愉常在人却没有察觉到褚庭昊语气的变化,“没错,我觉得这些事情就是不公平。”
“大胆。”马有财走上前呵斥,“圣上面前有失仪容”
愉常在吓了一跳,赶紧把手松开,她低下头继续说,“虽然我骂了姐姐这件事情是我的错,但是她把我打成这样,就这样简简单单的过去了吗?”
“这根本就不公平,上一次方贵人对我下药这件事情,皇上也是轻描淡写的把这事给略过了,这哪有什么公平可言?”
褚庭昊笑了一声,旁边的宫女太监直接跪了下来。
“公平?”褚庭昊挑起愉常在的下巴,“这世界要是真的有这么多的公平,那该多好。”
“皇上。”愉常在总算是察觉到有些不对劲了。
“皇后的处罚你不满意,那这些处罚就算了。”褚庭昊语气轻轻的说,“把愉常在带下去仗责二十大板,叫礼仪嬷嬷过来教导。”
至于张贵人什么事也没有,而且还被皇上送回去,顺便还送了些东西,说是受惊了。
“皇上!”愉常在的脸色一下子苍白下来,她不敢相信褚庭昊口中所说的话。
俞宁心开口,“愉常在是还有什么意见吗?”
俞宁心身后不仅仅是皇后的位置,还有褚庭昊有皇上的保护,任何人都不敢对俞宁心不敬。
俞宁心也很少见到后宫里有这么愚蠢的人了,就算那些人想要做什么都会在暗地里进行。
只有愉常在会把自己的蠢摆在明面上,告诉大家,她就是一个蠢货。
俞宁心原本还想着这个人能够多利用,可是现在看来恐怕没过几天。人就死了。
“皇上,臣妾有些累了。”俞宁心明明什么也没做,却又故作柔弱的说。
褚庭昊拿起旁边的帕子擦干手,把帕子丢在地上,“我带你回去休息。”
语气特别的温柔,是愉常在从来没有听过的语气。
而且刚刚皇上拿帕子擦的手也是接触过自己的。
愉常在在这一刻脑子忽然清明起来,自己不应该这么直接的打断皇后所说的话,不应该对皇后的处罚不满。

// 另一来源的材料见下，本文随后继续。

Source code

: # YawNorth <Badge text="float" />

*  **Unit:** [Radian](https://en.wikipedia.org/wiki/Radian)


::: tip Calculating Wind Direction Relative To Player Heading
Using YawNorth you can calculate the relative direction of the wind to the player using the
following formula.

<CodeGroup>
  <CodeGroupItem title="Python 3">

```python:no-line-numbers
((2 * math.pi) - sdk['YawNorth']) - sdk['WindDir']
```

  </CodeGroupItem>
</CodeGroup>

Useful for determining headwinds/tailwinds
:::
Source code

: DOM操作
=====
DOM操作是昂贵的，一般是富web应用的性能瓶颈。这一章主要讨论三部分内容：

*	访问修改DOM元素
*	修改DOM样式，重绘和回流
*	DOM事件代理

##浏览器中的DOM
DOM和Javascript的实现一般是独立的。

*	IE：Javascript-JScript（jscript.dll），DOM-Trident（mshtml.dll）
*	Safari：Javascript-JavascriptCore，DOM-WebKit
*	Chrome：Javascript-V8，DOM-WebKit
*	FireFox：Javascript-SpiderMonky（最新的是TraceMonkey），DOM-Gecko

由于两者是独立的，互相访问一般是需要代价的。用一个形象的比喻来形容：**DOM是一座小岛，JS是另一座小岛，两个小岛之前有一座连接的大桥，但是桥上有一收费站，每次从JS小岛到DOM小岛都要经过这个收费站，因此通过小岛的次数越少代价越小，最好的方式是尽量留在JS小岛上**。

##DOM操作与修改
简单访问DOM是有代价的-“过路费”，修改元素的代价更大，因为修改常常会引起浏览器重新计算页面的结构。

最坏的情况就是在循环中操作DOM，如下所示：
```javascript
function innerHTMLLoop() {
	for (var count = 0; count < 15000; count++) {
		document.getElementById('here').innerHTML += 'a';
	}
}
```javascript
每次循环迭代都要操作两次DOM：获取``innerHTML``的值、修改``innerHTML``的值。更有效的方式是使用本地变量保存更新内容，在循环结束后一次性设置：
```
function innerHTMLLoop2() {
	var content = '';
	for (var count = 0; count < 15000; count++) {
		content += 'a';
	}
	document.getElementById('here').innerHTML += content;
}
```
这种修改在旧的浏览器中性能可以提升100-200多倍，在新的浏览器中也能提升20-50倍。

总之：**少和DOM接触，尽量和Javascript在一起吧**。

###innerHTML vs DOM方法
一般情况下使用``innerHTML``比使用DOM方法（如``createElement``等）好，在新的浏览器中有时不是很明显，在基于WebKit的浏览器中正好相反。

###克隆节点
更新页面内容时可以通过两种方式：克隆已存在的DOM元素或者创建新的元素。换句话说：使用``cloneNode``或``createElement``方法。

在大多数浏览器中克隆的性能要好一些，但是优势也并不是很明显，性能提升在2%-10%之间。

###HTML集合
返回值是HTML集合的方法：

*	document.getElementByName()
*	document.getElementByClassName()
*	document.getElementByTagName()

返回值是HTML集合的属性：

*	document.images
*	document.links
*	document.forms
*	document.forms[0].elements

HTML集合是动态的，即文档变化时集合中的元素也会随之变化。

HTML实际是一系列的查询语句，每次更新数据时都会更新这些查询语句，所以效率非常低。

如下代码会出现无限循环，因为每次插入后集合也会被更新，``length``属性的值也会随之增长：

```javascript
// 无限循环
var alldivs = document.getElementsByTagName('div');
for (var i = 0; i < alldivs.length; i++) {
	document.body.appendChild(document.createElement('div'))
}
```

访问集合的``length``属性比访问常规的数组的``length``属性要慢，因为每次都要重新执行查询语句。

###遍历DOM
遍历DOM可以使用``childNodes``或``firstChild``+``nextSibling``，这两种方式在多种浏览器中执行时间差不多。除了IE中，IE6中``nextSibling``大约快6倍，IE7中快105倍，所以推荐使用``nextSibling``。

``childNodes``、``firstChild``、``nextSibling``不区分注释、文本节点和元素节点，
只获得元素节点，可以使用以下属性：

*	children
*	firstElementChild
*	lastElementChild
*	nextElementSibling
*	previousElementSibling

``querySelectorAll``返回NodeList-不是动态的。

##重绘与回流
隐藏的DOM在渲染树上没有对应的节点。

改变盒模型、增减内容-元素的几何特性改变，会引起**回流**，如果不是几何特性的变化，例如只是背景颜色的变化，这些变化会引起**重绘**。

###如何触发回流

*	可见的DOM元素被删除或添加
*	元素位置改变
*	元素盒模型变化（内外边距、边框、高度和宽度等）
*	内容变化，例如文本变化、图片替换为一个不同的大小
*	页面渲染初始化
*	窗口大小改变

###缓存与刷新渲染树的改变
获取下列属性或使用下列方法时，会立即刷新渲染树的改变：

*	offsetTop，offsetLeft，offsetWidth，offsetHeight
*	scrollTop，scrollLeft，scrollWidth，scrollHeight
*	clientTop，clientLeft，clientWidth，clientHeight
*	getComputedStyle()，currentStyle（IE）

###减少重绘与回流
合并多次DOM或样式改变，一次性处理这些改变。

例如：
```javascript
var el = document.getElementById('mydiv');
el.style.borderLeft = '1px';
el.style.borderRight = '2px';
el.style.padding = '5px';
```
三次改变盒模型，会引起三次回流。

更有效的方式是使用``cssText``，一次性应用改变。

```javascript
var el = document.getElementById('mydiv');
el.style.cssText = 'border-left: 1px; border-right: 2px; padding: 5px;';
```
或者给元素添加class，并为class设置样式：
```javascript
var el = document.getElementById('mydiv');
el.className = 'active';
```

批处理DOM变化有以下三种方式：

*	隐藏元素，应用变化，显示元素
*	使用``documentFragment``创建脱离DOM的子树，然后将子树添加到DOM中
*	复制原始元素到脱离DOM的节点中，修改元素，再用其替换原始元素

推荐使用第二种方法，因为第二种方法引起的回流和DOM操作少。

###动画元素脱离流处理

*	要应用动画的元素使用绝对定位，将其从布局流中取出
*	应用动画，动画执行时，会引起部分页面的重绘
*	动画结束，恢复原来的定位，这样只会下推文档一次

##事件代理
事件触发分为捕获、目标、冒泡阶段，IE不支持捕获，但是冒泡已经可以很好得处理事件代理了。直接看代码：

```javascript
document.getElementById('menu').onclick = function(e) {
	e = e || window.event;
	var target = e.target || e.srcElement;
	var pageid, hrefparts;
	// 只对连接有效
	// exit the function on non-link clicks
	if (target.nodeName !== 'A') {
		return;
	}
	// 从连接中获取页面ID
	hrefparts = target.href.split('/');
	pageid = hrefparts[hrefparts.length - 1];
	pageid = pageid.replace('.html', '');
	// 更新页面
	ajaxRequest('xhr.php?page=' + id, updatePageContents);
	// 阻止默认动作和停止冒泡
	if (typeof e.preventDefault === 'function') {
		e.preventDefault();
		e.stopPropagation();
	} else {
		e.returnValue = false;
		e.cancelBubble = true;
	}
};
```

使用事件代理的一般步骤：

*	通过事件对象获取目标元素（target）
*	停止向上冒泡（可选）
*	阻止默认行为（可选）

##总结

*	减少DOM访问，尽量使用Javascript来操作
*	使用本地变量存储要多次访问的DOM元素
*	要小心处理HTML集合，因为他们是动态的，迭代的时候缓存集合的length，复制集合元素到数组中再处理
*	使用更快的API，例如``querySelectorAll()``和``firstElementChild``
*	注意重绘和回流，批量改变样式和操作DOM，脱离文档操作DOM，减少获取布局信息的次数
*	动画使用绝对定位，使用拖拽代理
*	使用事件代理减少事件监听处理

不应该在众人的面前明摆着说皇后的不好,更不应该在皇上的面前失仪。
愉常在清醒了,她想要认错,可是褚庭昊看都没看她一眼,直接抱着俞宁心离开了。
“皇上?放开我!”俞宁心原本也只是想要让愉常在吃醋罢了,并没有想过真的要让褚庭昊抱着自己。
褚庭昊笑说,“皇后不是说累了吗?朕抱你回去。”
俞宁心脸一下子红了起来,“这么多人,要是让旁人看见了又该说什么了?”
虽然心里很感动,但俞宁心也有些害羞,把脸埋在褚庭昊的怀中。
褚庭昊哈哈大笑,“怕什么?这是朕的天下,朕的后宫,谁要是敢多说一句,把舌头拔了便是。”
愉常在听着他们说完这些话。还没反应过来什么,就被后面的太监拽到空地直接仗责。
俞宁心晚上得知愉常在被打完一顿之后,发起了高烧,“跟我说这些做什么,我又不是太医院的那些太医。”
张贵人什么事也没有,不单单是因为她安分守己,更是因为她父亲的身份也不一般。
虽说后宫不得干涉朝政,但是后宫跟前朝有关系紧密。
张贵人虽然进宫有一段时间了,但是却从来没有做过害人的事情,也没有主动招惹麻烦。
看在她安分的份上,再加上她父亲的面子,俞宁心自然也不会对她做什么。
这后宫里面的人很多,聪明人不少,但蠢货也不缺。
唯独像愉常在这么蠢的,已经很少见到了。
“那些东西给愉常在送过去,说是皇上赏赐的。”俞宁心手上拿着针绣活在给皇上绣香囊。
旁边的宫女退去,但是身边的大宫女有些不明白,“娘娘,奴婢不明白,如今愉常在变成现在,怎么还要给她送礼呢?”
要是不送其他人自然也会过来找愉常在,麻烦不出一个月的时间人自然也就废了,皇后娘娘也少了一个对手。
俞宁心把布料放到旁边,“总要有一个人牵制一下。”
有些人身份不太合适,而且脑子又聪明,但是愉常在不一样,她身后的人保不住,再加上她做的这些事,后面的人估计也要把她放弃了。